● **AIM OF THE EXERCISE**
Among the entries that follow, how many lines contain the string "image"? Write the number alone.

● **DATA SHOWN**
· · · · ·

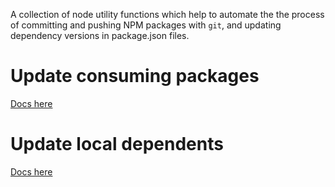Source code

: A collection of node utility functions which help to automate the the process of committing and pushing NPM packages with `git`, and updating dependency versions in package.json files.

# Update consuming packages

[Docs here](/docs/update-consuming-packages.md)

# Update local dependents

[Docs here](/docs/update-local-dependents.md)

· · · · ·

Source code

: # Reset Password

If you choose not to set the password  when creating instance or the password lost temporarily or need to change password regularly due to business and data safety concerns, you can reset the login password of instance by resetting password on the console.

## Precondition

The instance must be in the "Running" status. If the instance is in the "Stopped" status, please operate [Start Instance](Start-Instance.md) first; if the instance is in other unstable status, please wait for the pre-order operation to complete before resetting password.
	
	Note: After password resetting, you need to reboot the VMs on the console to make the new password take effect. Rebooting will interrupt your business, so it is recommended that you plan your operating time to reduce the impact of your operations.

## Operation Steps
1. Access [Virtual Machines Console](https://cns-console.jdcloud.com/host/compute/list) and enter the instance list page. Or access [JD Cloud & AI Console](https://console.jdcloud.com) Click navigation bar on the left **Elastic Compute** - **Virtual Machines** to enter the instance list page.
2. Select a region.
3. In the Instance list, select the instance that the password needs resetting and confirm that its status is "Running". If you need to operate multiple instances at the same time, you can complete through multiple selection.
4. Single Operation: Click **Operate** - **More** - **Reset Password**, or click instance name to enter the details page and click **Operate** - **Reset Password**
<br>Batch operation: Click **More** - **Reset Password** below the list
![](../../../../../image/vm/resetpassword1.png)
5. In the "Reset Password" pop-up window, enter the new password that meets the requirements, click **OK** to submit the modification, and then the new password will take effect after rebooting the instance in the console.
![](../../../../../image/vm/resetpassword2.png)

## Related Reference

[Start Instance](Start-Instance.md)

· · · · ·

● **ANSWER TO THIS PROBLEM**
2